Stratigraphic features of the carbon isotope excursion (CIE) marking the Paleocene-Eocene Thermal Maximum (PETM; ca. 55.8 Ma) are used to study ocean-climate change and carbon cycling during this ancient global warming event. Yet discrepancies in its timing and amplitude exist between bulk-carbonate and planktic-foraminifera δ13C records. Here we examine these disparities through the lens of δ13C compositions of size-segregated planktic shells across the pre-CIE to CIE transition in the iconic PETM section of Ocean Drilling Program Site 690 in the Weddell Sea. Our results show that the stratigraphic position of the CIE onset is dependent upon shell size, which we attribute to preferential mixing of smaller shells with pre-CIE δ13C values up into the overlying CIE interval.
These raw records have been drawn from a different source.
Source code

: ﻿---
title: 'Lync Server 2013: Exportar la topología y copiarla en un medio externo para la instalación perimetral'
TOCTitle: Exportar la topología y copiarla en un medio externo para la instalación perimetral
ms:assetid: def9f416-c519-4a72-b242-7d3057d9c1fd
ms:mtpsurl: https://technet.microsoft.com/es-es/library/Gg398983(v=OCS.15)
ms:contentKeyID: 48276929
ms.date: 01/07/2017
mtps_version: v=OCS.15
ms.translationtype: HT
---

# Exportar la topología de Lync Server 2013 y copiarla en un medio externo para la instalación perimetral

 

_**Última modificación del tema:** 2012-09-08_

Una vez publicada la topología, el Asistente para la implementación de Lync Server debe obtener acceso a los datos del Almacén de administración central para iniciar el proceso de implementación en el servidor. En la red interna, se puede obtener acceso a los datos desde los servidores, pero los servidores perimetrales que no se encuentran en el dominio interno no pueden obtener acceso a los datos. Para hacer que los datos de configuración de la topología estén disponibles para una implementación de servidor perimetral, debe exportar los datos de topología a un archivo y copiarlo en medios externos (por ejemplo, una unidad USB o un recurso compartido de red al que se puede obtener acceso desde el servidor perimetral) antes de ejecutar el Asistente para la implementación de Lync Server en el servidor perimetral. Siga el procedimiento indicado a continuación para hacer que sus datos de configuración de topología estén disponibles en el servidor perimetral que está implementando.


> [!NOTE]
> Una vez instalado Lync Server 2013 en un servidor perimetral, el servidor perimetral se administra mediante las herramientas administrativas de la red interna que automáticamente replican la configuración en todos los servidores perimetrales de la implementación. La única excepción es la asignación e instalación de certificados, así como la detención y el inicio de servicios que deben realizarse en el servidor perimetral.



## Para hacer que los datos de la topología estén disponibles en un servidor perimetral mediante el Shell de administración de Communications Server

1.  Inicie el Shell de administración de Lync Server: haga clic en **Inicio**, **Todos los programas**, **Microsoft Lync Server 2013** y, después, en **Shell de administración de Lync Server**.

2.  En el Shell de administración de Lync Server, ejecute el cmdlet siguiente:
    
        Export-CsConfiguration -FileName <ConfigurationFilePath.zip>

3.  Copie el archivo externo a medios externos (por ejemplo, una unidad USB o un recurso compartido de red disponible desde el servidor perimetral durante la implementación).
Hence, the transitory loss of size-dependent δ13C signatures in photosymbiotic planktic foraminifera is a taphonomic artifact, not a geochemical signal of symbiont “bleaching” during the PETM. Our results also indicate that many salient features of the Site 690 bulk-carbonate δ13C record are aberrations caused by size-dependent sediment mixing, and as such, should not be viewed as primary signals of ocean-climate change during what is arguably one of the best ancient analogs for future ocean-climate change.